*EXERCISE INPUT*.
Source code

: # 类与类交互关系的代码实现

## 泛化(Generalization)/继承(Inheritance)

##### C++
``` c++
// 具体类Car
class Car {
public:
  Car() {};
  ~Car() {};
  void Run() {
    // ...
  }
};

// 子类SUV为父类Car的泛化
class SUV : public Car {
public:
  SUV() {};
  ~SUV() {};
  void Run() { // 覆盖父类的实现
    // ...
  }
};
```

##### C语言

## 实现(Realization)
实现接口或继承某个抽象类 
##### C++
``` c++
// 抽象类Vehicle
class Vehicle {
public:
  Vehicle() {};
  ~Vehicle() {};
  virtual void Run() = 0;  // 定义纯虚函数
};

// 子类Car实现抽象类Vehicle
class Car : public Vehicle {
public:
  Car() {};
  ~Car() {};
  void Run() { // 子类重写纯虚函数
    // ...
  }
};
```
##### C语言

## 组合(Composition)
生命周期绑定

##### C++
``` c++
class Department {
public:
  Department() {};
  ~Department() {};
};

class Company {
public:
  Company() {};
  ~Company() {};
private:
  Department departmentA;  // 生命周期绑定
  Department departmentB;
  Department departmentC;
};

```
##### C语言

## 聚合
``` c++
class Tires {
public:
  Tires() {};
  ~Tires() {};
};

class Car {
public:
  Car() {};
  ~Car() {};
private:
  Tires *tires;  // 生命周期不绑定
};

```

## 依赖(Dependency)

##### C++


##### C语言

*WHAT IS NEEDED*. Could you copy the listing above word for word?

*RESULT FOR THIS TASK*.
Source code

: # 类与类交互关系的代码实现

## 泛化(Generalization)/继承(Inheritance)

##### C++
``` c++
// 具体类Car
class Car {
public:
  Car() {};
  ~Car() {};
  void Run() {
    // ...
  }
};

// 子类SUV为父类Car的泛化
class SUV : public Car {
public:
  SUV() {};
  ~SUV() {};
  void Run() { // 覆盖父类的实现
    // ...
  }
};
```

##### C语言

## 实现(Realization)
实现接口或继承某个抽象类 
##### C++
``` c++
// 抽象类Vehicle
class Vehicle {
public:
  Vehicle() {};
  ~Vehicle() {};
  virtual void Run() = 0;  // 定义纯虚函数
};

// 子类Car实现抽象类Vehicle
class Car : public Vehicle {
public:
  Car() {};
  ~Car() {};
  void Run() { // 子类重写纯虚函数
    // ...
  }
};
```
##### C语言

## 组合(Composition)
生命周期绑定

##### C++
``` c++
class Department {
public:
  Department() {};
  ~Department() {};
};

class Company {
public:
  Company() {};
  ~Company() {};
private:
  Department departmentA;  // 生命周期绑定
  Department departmentB;
  Department departmentC;
};

```
##### C语言

## 聚合
``` c++
class Tires {
public:
  Tires() {};
  ~Tires() {};
};

class Car {
public:
  Car() {};
  ~Car() {};
private:
  Tires *tires;  // 生命周期不绑定
};

```

## 依赖(Dependency)

##### C++


##### C语言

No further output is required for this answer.